## PROBLEM TO SOLVE
Count every line that includes the string "address" in the entries that follow. Nothing besides the number is needed.

----

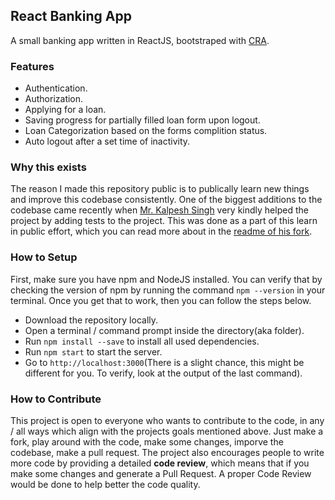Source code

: ## React Banking App

A small banking app written in ReactJS, bootstraped with [CRA](https://github.com/facebook/create-react-app).

### Features

* Authentication.
* Authorization.
* Applying for a loan.
* Saving progress for partially filled loan form upon logout.
* Loan Categorization based on the forms complition status.
* Auto logout after a set time of inactivity.

### Why this exists

The reason I made this repository public is to publically learn new things and improve this codebase consistently. One of the biggest additions to the codebase came recently when [Mr. Kalpesh Singh](https://github.com/kalpeshsingh) very kindly helped the project by adding tests to the project. This was done as a part of this learn in public effort, which you can read more about in the [readme of his fork](https://github.com/kalpeshsingh/exercise-arab).

### How to Setup

First, make sure you have npm and NodeJS installed. You can verify that by checking the version of npm by running the command `npm --version` in your terminal. Once you get that to work, then you can follow the steps below.

* Download the repository locally.
* Open a terminal / command prompt inside the directory(aka folder).
* Run `npm install --save` to install all used dependencies.
* Run `npm start` to start the server.
* Go to `http://localhost:3000`(There is a slight chance, this might be different for you. To verify, look at the output of the last command).

### How to Contribute

This project is open to everyone who wants to contribute to the code, in any / all ways which align with the projects goals mentioned above. Just make a fork, play around with the code, make some changes, imporve the codebase, make a pull request. The project also encourages people to write more code by providing a detailed __code review__, which means that if you make some changes and generate a Pull Request. A proper Code Review would be done to help better the code quality.
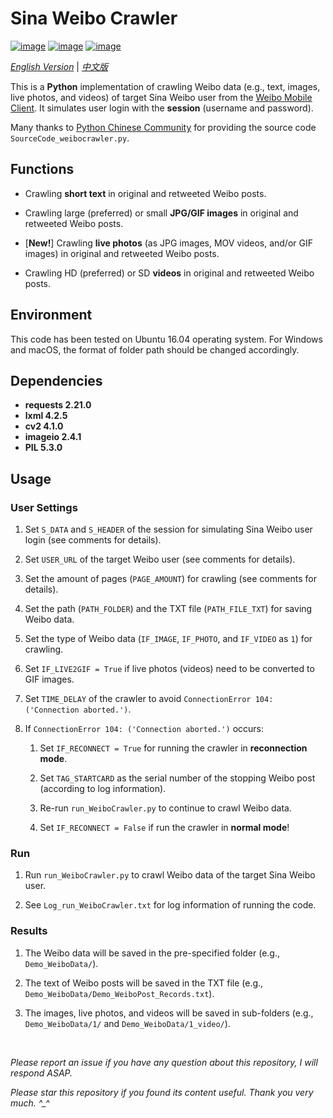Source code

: # Sina Weibo Crawler

[![image](https://img.shields.io/badge/license-MIT-green.svg)](https://github.com/HeZhang1994/weibo-crawler/blob/master/LICENSE)
[![image](https://img.shields.io/badge/python-3.7-blue.svg)]()
[![image](https://img.shields.io/badge/status-stable-brightgreen.svg)]()

[*English Version*](https://github.com/HeZhang1994/weibo-crawler/blob/master/README.md) | [*中文版*](https://github.com/HeZhang1994/weibo-crawler/blob/master/README-cn.md)

This is a **Python** implementation of crawling Weibo data (e.g., text, images, live photos, and videos) of target Sina Weibo user from the [Weibo Mobile Client](https://m.weibo.cn). It simulates user login with the **session** (username and password).

Many thanks to [Python Chinese Community](https://blog.csdn.net/BF02jgtRS00XKtCx/article/details/79547627) for providing the source code `SourceCode_weibocrawler.py`.

## Functions

- Crawling **short text** in original and retweeted Weibo posts.

- Crawling large (preferred) or small **JPG/GIF images** in original and retweeted Weibo posts.

- [**New!**] Crawling **live photos** (as JPG images, MOV videos, and/or GIF images) in original and retweeted Weibo posts.

- Crawling HD (preferred) or SD **videos** in original and retweeted Weibo posts.

## Environment

This code has been tested on Ubuntu 16.04 operating system. For Windows and macOS, the format of folder path should be changed accordingly.

## Dependencies

* __requests 2.21.0__
* __lxml 4.2.5__
* __cv2 4.1.0__
* __imageio 2.4.1__
* __PIL 5.3.0__

## Usage

### User Settings

1. Set `S_DATA` and `S_HEADER` of the session for simulating Sina Weibo user login (see comments for details).

2. Set `USER_URL` of the target Weibo user (see comments for details).

3. Set the amount of pages (`PAGE_AMOUNT`) for crawling (see comments for details).

4. Set the path (`PATH_FOLDER`) and the TXT file (`PATH_FILE_TXT`) for saving Weibo data.

5. Set the type of Weibo data (`IF_IMAGE`, `IF_PHOTO`, and `IF_VIDEO` as `1`) for crawling.

6. Set `IF_LIVE2GIF = True` if live photos (videos) need to be converted to GIF images.

7. Set `TIME_DELAY` of the crawler to avoid `ConnectionError 104: ('Connection aborted.')`.

8. If `ConnectionError 104: ('Connection aborted.')` occurs:

   1. Set `IF_RECONNECT = True` for running the crawler in **reconnection mode**.

   2. Set `TAG_STARTCARD` as the serial number of the stopping Weibo post (according to log information).

   3. Re-run `run_WeiboCrawler.py` to continue to crawl Weibo data.

   4. Set `IF_RECONNECT = False` if run the crawler in **normal mode**!

### Run

1. Run `run_WeiboCrawler.py` to crawl Weibo data of the target Sina Weibo user.

2. See `Log_run_WeiboCrawler.txt` for log information of running the code.

### Results

1. The Weibo data will be saved in the pre-specified folder (e.g., `Demo_WeiboData/`).

2. The text of Weibo posts will be saved in the TXT file (e.g., `Demo_WeiboData/Demo_WeiboPost_Records.txt`).

3. The images, live photos, and videos will be saved in sub-folders (e.g., `Demo_WeiboData/1/` and `Demo_WeiboData/1_video/`).

<br>

<i>Please report an issue if you have any question about this repository, I will respond ASAP.</i>

<i>Please star this repository if you found its content useful. Thank you very much. ^_^</i>
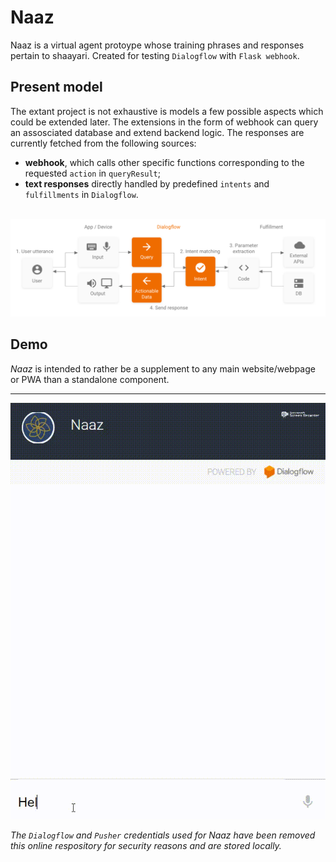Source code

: # Naaz
Naaz is a virtual agent protoype whose training phrases and responses pertain to shaayari. Created for testing `Dialogflow` with `Flask webhook`.

## Present model
The extant project is not exhaustive is models a few possible aspects which could be extended later. The extensions in the form of webhook can query an assosciated database and extend backend logic. The responses are currently fetched from the following sources:
* **webhook**, which calls other specific functions corresponding to the requested `action` in `queryResult`;
* **text responses** directly handled by predefined `intents` and `fulfillments` in `Dialogflow`.
<br>
<img src="https://github.com/nidheekamble/Naaz/blob/master/fulfillment.png">
<br>

## Demo
*Naaz* is intended to rather be a supplement to any main website/webpage or PWA than a standalone component. <hr>
 <img src="https://github.com/nidheekamble/Naaz/blob/master/NaazPreview.gif">

*The `Dialogflow` and `Pusher` credentials used for Naaz have been removed this online respository for security reasons and are stored locally.*
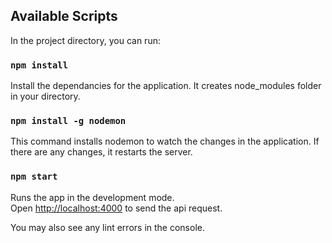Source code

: ## Available Scripts

In the project directory, you can run:

### `npm install`
Install the dependancies for the application. It creates node_modules folder in your directory.

### `npm install -g nodemon`
This command installs nodemon to watch the changes in the application. If there are any changes, it restarts the server.

### `npm start`

Runs the app in the development mode.\
Open [http://localhost:4000](http://localhost:4000) to send the api request.

You may also see any lint errors in the console.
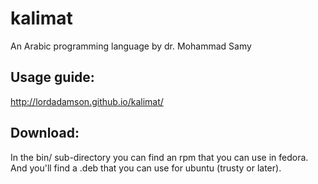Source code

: # kalimat
An Arabic programming language by dr. Mohammad Samy

## Usage guide:
http://lordadamson.github.io/kalimat/

## Download:
In the bin/ sub-directory you can find an rpm that you can use in fedora. </br> And you'll find a .deb that you can use for ubuntu (trusty or later).
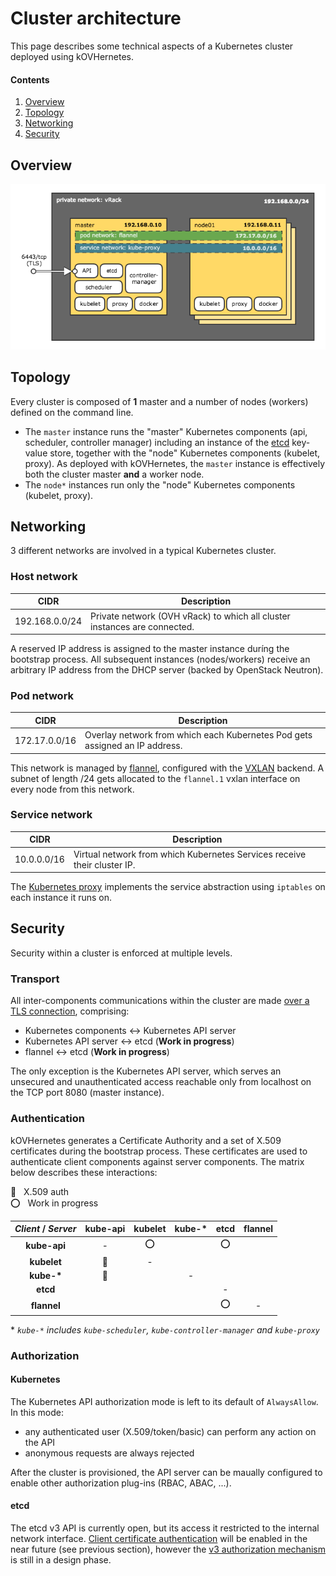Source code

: # Cluster architecture

This page describes some technical aspects of a Kubernetes cluster deployed using kOVHernetes.

#### Contents

1. [Overview](#overview)
2. [Topology](#topology)
3. [Networking](#networking)
4. [Security](#security)

## Overview

![kOVHernetes cluster architecture][kovh-arch]

## Topology

Every cluster is composed of **1** master and a number of nodes (workers) defined on the command line.

* The `master` instance runs the "master" Kubernetes components (api, scheduler, controller manager) including an
instance of the [etcd][etcd] key-value store, together with the "node" Kubernetes components (kubelet, proxy). As
deployed with kOVHernetes, the `master` instance is effectively both the cluster master **and** a worker node.
* The `node*` instances run only the "node" Kubernetes components (kubelet, proxy).

## Networking

3 different networks are involved in a typical Kubernetes cluster.

### Host network

| CIDR           | Description                                                               |
|----------------|---------------------------------------------------------------------------|
| 192.168.0.0/24 | Private network (OVH vRack) to which all cluster instances are connected. |

A reserved IP address is assigned to the master instance duríng the bootstrap process. All subsequent instances
(nodes/workers) receive an arbitrary IP address from the DHCP server (backed by OpenStack Neutron).

### Pod network

| CIDR          | Description                                                                 |
|---------------|-----------------------------------------------------------------------------|
| 172.17.0.0/16 | Overlay network from which each Kubernetes Pod gets assigned an IP address. |

This network is managed by [flannel][flannel], configured with the [VXLAN][vxlan] backend. A subnet of length /24 gets
allocated to the `flannel.1` vxlan interface on every node from this network.

### Service network

| CIDR        | Description                                                              |
|-------------|--------------------------------------------------------------------------|
| 10.0.0.0/16 | Virtual network from which Kubernetes Services receive their cluster IP. |

The [Kubernetes proxy][kube-proxy] implements the service abstraction using `iptables` on each instance it runs on.

## Security

Security within a cluster is enforced at multiple levels.

### Transport

All inter-components communications within the cluster are made [over a TLS connection][k8s-tls], comprising:

* Kubernetes components <-> Kubernetes API server
* Kubernetes API server <-> etcd (**Work in progress**)
* flannel <-> etcd  (**Work in progress**)

The only exception is the Kubernetes API server, which serves an unsecured and unauthenticated access reachable only
from localhost on the TCP port 8080 (master instance).

### Authentication

kOVHernetes generates a Certificate Authority and a set of X.509 certificates during the bootstrap process. These
certificates are used to authenticate client components against server components. The matrix below describes these
interactions:

:key: &nbsp; X.509 auth  
:o: &nbsp; Work in progress

| *Client* / *Server* | kube-api | kubelet | kube-&ast; | etcd | flannel |
|:-------------------:|:--------:|:-------:|:----------:|:----:|:-------:|
| **kube-api**        | -        | :o:     |            | :o:  |         |
| **kubelet**         | :key:    | -       |            |      |         |
| **kube-&ast;**      | :key:    |         | -          |      |         |
| **etcd**            |          |         |            | -    |         |
| **flannel**         |          |         |            | :o:  | -       |

\* *`kube-*` includes `kube-scheduler`, `kube-controller-manager` and `kube-proxy`*

<!-- TODO
https://kubernetes.io/docs/admin/kubelet-authentication-authorization/
-->

### Authorization

#### Kubernetes

The Kubernetes API authorization mode is left to its default of `AlwaysAllow`. In this mode:

* any authenticated user (X.509/token/basic) can perform any action on the API
* anonymous requests are always rejected

After the cluster is provisioned, the API server can be maually configured to enable other authorization plug-ins (RBAC,
ABAC, ...).

#### etcd

The etcd v3 API is currently open, but its access it restricted to the internal network interface. [Client certificate
authentication][etcd-auth] will be enabled in the near future (see previous section), however the [v3 authorization
mechanism][etcd-v3auth] is still in a design phase.


[kovh-arch]: images/kovh_arch.png
[etcd]: https://coreos.com/etcd
[flannel]: https://coreos.com/flannel
[vxlan]: https://github.com/coreos/flannel/blob/71e526160829fc85af750201b767cfc118292ff1/Documentation/backends.md#vxlan
[kube-proxy]: https://kubernetes.io/docs/concepts/services-networking/service/#proxy-mode-iptables
[k8s-tls]: https://kubernetes.io/docs/admin/accessing-the-api/#transport-security
[k8s-x509]: https://kubernetes.io/docs/admin/authentication/#x509-client-certs
[etcd-auth]: https://coreos.com/etcd/docs/latest/op-guide/security.html#example-2-client-to-server-authentication-with-https-client-certificates
[etcd-v3auth]: https://github.com/coreos/etcd/blob/master/Documentation/learning/auth_design.md
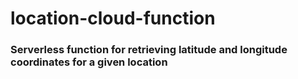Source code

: # location-cloud-function

### Serverless function for retrieving latitude and longitude coordinates for a given location
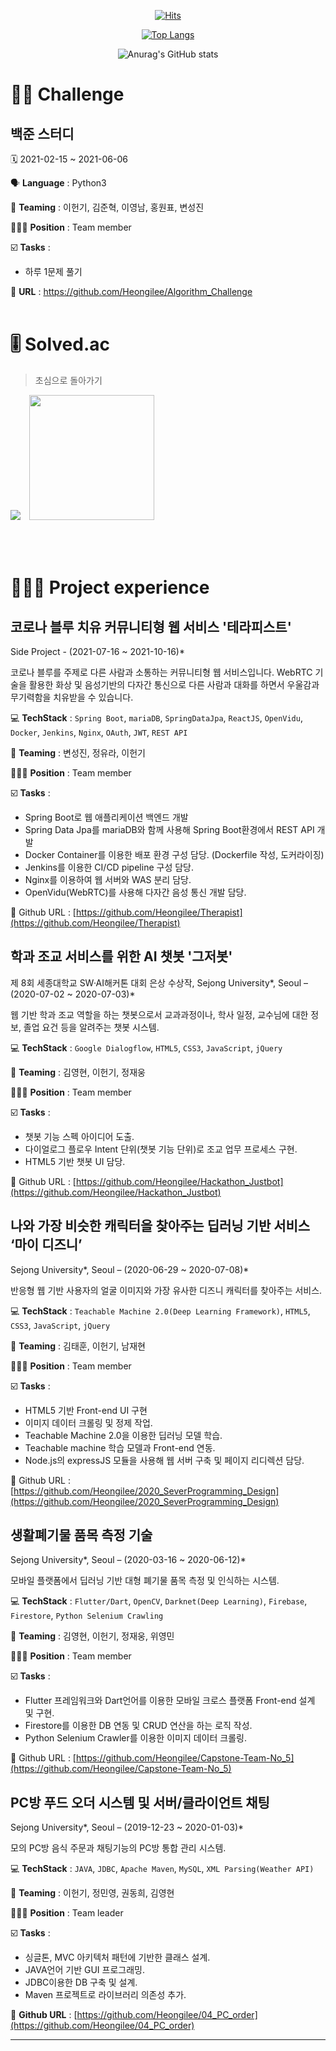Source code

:   <div align=center>
	
  [![Hits](https://hits.seeyoufarm.com/api/count/incr/badge.svg?url=https%3A%2F%2Fgithub.com%2FHeongilee&count_bg=%2379C83D&title_bg=%23555555&icon=github.svg&icon_color=%23E7E7E7&title=%EB%B0%A9%EB%AC%B8%EC%9E%90+%EC%88%98&edge_flat=false)](https://hits.seeyoufarm.com)
   
[![Top Langs](https://github-readme-stats.vercel.app/api/top-langs/?username=Heongilee&layout=compact)](https://github.com/anuraghazra/github-readme-stats)
   
![Anurag's GitHub stats](https://github-readme-stats.vercel.app/api?username=Heongilee&show_icons=true&theme=tokyonight)
	
  </div>

# 💪🏻 Challenge
## **백준 스터디**

🗓️ 2021-02-15 ~ 2021-06-06

🗣️ **Language** : Python3

👥 **Teaming** : 이헌기, 김준혁, 이영남, 홍원표, 변성진

🙋🏻‍♂️ **Position** : Team member

☑️ **Tasks** : 
- 하루 1문제 풀기

🔗 **URL** : https://github.com/Heongilee/Algorithm_Challenge
<br>
<br>

# 🎚️ Solved.ac
> 초심으로 돌아가기  
   
<img src="http://mazassumnida.wtf/api/v2/generate_badge?boj=awesome_heonjjang" />　<img width="200px" src="http://mazassumnida.wtf/api/v2/generate_badge?boj=lachrym96" />

<br>
<br>

# **👨🏻‍💻** Project experience

## 코로나 블루 치유 커뮤니티형 웹 서비스 '테라피스트'

Side Project - (2021-07-16 ~ 2021-10-16)*

코로나 블루를 주제로 다른 사람과 소통하는 커뮤니티형 웹 서비스입니다. WebRTC 기술을 활용한 화상 및 음성기반의 다자간 통신으로 다른 사람과 대화를 하면서 우울감과 무기력함을 치유받을 수 있습니다.

💻 **TechStack** : `Spring Boot`, `mariaDB`, `SpringDataJpa`, `ReactJS`, `OpenVidu`, `Docker`, `Jenkins`, `Nginx`, `OAuth`, `JWT`, `REST API`

👥 **Teaming** : 변성진, 정유라, 이헌기

🙋🏻‍♂️ **Position** : Team member

☑️ **Tasks** : 

- Spring Boot로 웹 애플리케이션 백엔드 개발
- Spring Data Jpa를 mariaDB와 함께 사용해 Spring Boot환경에서 REST API 개발
- Docker Container를 이용한 배포 환경 구성 담당. (Dockerfile 작성, 도커라이징)
- Jenkins를 이용한 CI/CD pipeline 구성 담당.
- Nginx를 이용하여 웹 서버와 WAS 분리 담당.
- OpenVidu(WebRTC)를 사용해 다자간 음성 통신 개발 담당.

🔗 Github URL : [https://github.com/Heongilee/Therapist](https://github.com/Heongilee/Therapist)

## 학과 조교 서비스를 위한 AI 챗봇 '그저봇'

제 8회 세종대학교 SW·AI해커톤 대회 은상 수상작, 
Sejong University*, Seoul – (2020-07-02 ~ 2020-07-03)*

웹 기반 학과 조교 역할을 하는 챗봇으로서 교과과정이나, 학사 일정, 교수님에 대한 정보, 졸업 요건 등을 알려주는 챗봇 시스템.

💻 **TechStack** : `Google Dialogflow`, `HTML5`, `CSS3`, `JavaScript`, `jQuery`

👥 **Teaming** : 김영현, 이헌기, 정재웅

🙋🏻‍♂️ **Position** : Team member

☑️ **Tasks** : 

- 챗봇 기능 스펙 아이디어 도출.
- 다이얼로그 플로우 Intent 단위(챗봇 기능 단위)로 조교 업무 프로세스 구현.
- HTML5 기반 챗봇 UI 담당.

🔗 Github URL : [https://github.com/Heongilee/Hackathon_Justbot](https://github.com/Heongilee/Hackathon_Justbot)

## 나와 가장 비슷한 캐릭터을 찾아주는 딥러닝 기반 서비스 ‘마이 디즈니’

Sejong University*, Seoul – (2020-06-29 ~ 2020-07-08)*

반응형 웹 기반 사용자의 얼굴 이미지와 가장 유사한 디즈니 캐릭터를 찾아주는 서비스.

💻 **TechStack** : `Teachable Machine 2.0(Deep Learning Framework)`, `HTML5`, `CSS3`, `JavaScript`, `jQuery`

👥 **Teaming** : 김태훈, 이헌기, 남재현

🙋🏻‍♂️ **Position** : Team member

☑️ **Tasks** : 

- HTML5 기반 Front-end UI 구현
- 이미지 데이터 크롤링 및 정제 작업.
- Teachable Machine 2.0을 이용한 딥러닝 모델 학습.
- Teachable machine 학습 모델과 Front-end 연동.
- Node.js의 expressJS 모듈을 사용해 웹 서버 구축 및 페이지 리디렉션 담당.

🔗 Github URL : [https://github.com/Heongilee/2020_SeverProgramming_Design](https://github.com/Heongilee/2020_SeverProgramming_Design)
   
## 생활폐기물 품목 측정 기술

Sejong University*, Seoul – (2020-03-16 ~ 2020-06-12)*

모바일 플랫폼에서 딥러닝 기반 대형 폐기물 품목 측정 및 인식하는 시스템.

💻 **TechStack** : `Flutter/Dart`, `OpenCV`, `Darknet(Deep Learning)`, `Firebase`, `Firestore`, `Python Selenium Crawling`

👥 **Teaming** : 김영현, 이헌기, 정재웅, 위영민

🙋🏻‍♂️ **Position** : Team member

☑️ **Tasks** : 

- Flutter 프레임워크와 Dart언어를 이용한 모바일 크로스 플랫폼 Front-end 설계 및 구현.
- Firestore를 이용한 DB 연동 및 CRUD 연산을 하는 로직 작성.
- Python Selenium Crawler를 이용한 이미지 데이터 크롤링.

🔗 Github URL : [https://github.com/Heongilee/Capstone-Team-No_5](https://github.com/Heongilee/Capstone-Team-No_5)

## PC방 푸드 오더 시스템 및 서버/클라이언트 채팅

Sejong University*, Seoul – (2019-12-23 ~ 2020-01-03)*

모의 PC방 음식 주문과 채팅기능의 PC방 통합 관리 시스템.

💻 **TechStack** : `JAVA`, `JDBC`, `Apache Maven`, `MySQL`, `XML Parsing(Weather API)`

👥 **Teaming** : 이헌기, 정민영, 권동희, 김영현

🙋🏻‍♂️ **Position** : Team leader

☑️ **Tasks** : 

- 싱글톤, MVC 아키텍처 패턴에 기반한 클래스 설계.
- JAVA언어 기반 GUI 프로그래밍.
- JDBC이용한 DB 구축 및 설계.
- Maven 프로젝트로 라이브러리 의존성 추가.

🔗 **Github URL** : [https://github.com/Heongilee/04_PC_order](https://github.com/Heongilee/04_PC_order)


---
<!--
**Heongilee/Heongilee** is a ✨ _special_ ✨ repository because its `README.md` (this file) appears on your GitHub profile.

Here are some ideas to get you started:

- 🔭 I’m currently working on ...
- 🌱 I’m currently learning ...
- 👯 I’m looking to collaborate on ...
- 🤔 I’m looking for help with ...
- 💬 Ask me about ...
- 📫 How to reach me: ...
- 😄 Pronouns: ...
- ⚡ Fun fact: ...
-->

----

## WRITTEN REPLY
3